Items from a data source:
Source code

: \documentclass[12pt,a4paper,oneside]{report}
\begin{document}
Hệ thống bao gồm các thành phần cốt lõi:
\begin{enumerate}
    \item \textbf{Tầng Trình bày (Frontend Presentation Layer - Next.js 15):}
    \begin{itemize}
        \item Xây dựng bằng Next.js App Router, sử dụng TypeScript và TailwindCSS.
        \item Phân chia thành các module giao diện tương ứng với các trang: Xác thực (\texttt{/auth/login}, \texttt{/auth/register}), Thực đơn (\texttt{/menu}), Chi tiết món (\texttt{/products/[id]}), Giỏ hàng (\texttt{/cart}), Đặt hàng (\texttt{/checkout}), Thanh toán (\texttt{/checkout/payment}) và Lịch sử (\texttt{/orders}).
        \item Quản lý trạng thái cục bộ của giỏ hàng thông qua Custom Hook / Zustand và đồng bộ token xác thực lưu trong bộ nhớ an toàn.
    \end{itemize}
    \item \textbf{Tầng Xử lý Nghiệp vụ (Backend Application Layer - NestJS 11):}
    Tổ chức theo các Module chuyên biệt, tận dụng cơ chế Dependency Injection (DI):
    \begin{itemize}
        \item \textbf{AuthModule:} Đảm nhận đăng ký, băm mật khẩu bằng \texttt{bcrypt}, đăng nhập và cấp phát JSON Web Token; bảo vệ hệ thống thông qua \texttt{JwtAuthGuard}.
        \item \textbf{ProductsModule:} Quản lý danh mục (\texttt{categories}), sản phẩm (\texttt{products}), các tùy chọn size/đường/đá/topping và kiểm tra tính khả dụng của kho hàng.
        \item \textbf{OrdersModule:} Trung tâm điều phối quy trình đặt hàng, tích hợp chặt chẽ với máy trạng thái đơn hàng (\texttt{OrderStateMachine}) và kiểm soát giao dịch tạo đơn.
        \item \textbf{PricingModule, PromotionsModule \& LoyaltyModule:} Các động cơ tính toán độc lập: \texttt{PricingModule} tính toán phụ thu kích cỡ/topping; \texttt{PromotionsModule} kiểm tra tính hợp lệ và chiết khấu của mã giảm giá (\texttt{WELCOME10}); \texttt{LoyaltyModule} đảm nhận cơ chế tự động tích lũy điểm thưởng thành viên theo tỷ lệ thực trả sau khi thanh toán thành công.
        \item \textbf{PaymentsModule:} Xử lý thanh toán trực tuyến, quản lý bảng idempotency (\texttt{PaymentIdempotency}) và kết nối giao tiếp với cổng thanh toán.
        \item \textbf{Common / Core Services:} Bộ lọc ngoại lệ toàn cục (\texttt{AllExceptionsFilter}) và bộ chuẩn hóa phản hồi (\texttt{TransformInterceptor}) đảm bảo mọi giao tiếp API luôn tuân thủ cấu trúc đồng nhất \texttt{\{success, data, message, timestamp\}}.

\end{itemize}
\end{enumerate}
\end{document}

| Exercise instructions |
The lines that contain the word "kiểm" are wanted; copy each of them from the records.

| Output |
        \item \textbf{ProductsModule:} Quản lý danh mục (\texttt{categories}), sản phẩm (\texttt{products}), các tùy chọn size/đường/đá/topping và kiểm tra tính khả dụng của kho hàng.
        \item \textbf{OrdersModule:} Trung tâm điều phối quy trình đặt hàng, tích hợp chặt chẽ với máy trạng thái đơn hàng (\texttt{OrderStateMachine}) và kiểm soát giao dịch tạo đơn.
        \item \textbf{PricingModule, PromotionsModule \& LoyaltyModule:} Các động cơ tính toán độc lập: \texttt{PricingModule} tính toán phụ thu kích cỡ/topping; \texttt{PromotionsModule} kiểm tra tính hợp lệ và chiết khấu của mã giảm giá (\texttt{WELCOME10}); \texttt{LoyaltyModule} đảm nhận cơ chế tự động tích lũy điểm thưởng thành viên theo tỷ lệ thực trả sau khi thanh toán thành công.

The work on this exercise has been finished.